Plaintiffs assert that Hershey, as the employer, bears the burden of demonstrating that the retirement plan was voluntary. Plaintiffs argue that because Hershey has not met this burden, then summary judgment is proper in this instance. I reject Plaintiff's argument as it is contrary to the law in this jurisdiction. The United States Court of Appeals for the Tenth Circuit treats a claim of involuntary early retirement similarly to a case of constructive discharge. See James v. Sears, Roebuck and Co., 21 F.3d 989 (10th Cir. 1994). As explained above, "[t]he question on which constructive discharge cases turn is simply whether the employer by its illegal discriminatory acts has made working conditions so difficult that a reasonable person in the employee's position would feel compelled to resign." Id. at 992. "An offer of early retirement may constitute constructive discharge if the employee demonstrates each choice facing the employee makes him worse off, and "if he refuses the offer and decides to stay, his employer will treat him less favorably than other employees because of age." James, 21 F.3d 989, 993 (10th Cir. 1994).
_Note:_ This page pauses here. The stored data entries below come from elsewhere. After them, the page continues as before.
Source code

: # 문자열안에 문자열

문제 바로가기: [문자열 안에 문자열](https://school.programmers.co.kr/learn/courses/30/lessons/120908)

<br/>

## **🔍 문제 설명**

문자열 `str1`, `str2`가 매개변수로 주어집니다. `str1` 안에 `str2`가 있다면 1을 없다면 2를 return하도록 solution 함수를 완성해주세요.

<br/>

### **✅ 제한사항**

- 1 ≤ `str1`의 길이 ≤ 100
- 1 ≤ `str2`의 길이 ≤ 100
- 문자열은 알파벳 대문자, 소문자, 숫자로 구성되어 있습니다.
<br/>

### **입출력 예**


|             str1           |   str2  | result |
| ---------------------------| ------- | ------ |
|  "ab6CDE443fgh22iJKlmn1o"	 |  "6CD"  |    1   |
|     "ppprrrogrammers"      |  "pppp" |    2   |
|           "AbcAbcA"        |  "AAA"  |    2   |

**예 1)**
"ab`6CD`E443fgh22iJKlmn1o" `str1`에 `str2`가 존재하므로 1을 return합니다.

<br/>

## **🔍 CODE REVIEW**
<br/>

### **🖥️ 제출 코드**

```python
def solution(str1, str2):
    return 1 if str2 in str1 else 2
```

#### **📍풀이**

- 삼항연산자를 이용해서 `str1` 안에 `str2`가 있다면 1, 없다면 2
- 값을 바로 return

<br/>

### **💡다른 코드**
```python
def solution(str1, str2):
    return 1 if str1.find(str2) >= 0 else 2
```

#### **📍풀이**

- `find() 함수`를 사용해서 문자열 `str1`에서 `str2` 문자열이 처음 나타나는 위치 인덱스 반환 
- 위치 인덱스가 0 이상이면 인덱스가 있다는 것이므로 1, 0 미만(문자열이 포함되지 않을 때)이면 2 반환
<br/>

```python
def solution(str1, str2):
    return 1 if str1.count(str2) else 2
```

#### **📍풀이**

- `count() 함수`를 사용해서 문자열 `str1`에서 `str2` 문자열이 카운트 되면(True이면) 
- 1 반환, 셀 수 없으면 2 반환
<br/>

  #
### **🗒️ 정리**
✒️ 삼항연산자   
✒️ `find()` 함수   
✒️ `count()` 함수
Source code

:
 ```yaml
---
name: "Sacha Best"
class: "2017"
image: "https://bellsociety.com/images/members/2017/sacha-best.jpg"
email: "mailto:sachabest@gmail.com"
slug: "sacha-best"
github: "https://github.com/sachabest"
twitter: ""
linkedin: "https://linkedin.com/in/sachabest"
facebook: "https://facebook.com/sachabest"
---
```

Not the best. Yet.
Once a plaintiff has provided evidence to show that he was forced to participate in a retirement plan, the analysis does not end. Rather, this showing satisfies only the first step of the McDonald Douglas analysis — the requisite prima facie case. Once the plaintiff establishes the prima facie case, the employer can offer evidence to show it was motivated by a legitimate nondiscriminatory reason for the challenged action. At that point, the presumption "drops out and we are left with the single issue of whether plaintiff adduced sufficient evidence to warrant a jury's determination that adverse employment action was taken against him on the basis of age." James, at 992. It is the Plaintiffs' ultimate burden to show that "age was also a reason for the employer's decision, and that age was the factor that made a difference." Id. As explained above, there remains a genuine issue of triable fact as to whether Hershey discriminated against Plaintiffs in the 2003 Early Retirement Progrem. Accordingly, I find that summary judgment on Plaintiff's first claim for relief is not proper in this case.
IV. CONCLUSION
Based upon the foregoing, it is
ORDERED that Defendant's Motion for Summary Judgment on Claims of Plaintiffs Bukala and McGrath [Docket #251] is DENIED. It is
FURTHER ORDERED that Defendant's Motion for Summary Judgment on Claims of Plaintiffs Kovacs, Ragusa, and Trammell [Docket # 2498] is DENIED. It is
FURTHER ORDERED that Plaintiffs' Motion for Partial Summary Judgment [Docket # 258] is DENIED. It is
FURTHER ORDERED that a status conference is set for Friday, April 20, 2007, at 3:30 p.m. It is
FURTHER ORDERED that the parties shall file separate status reports on the current status of the case, including whether or not the case may settle or proceed to trial, on or before Friday, April 13, 2007.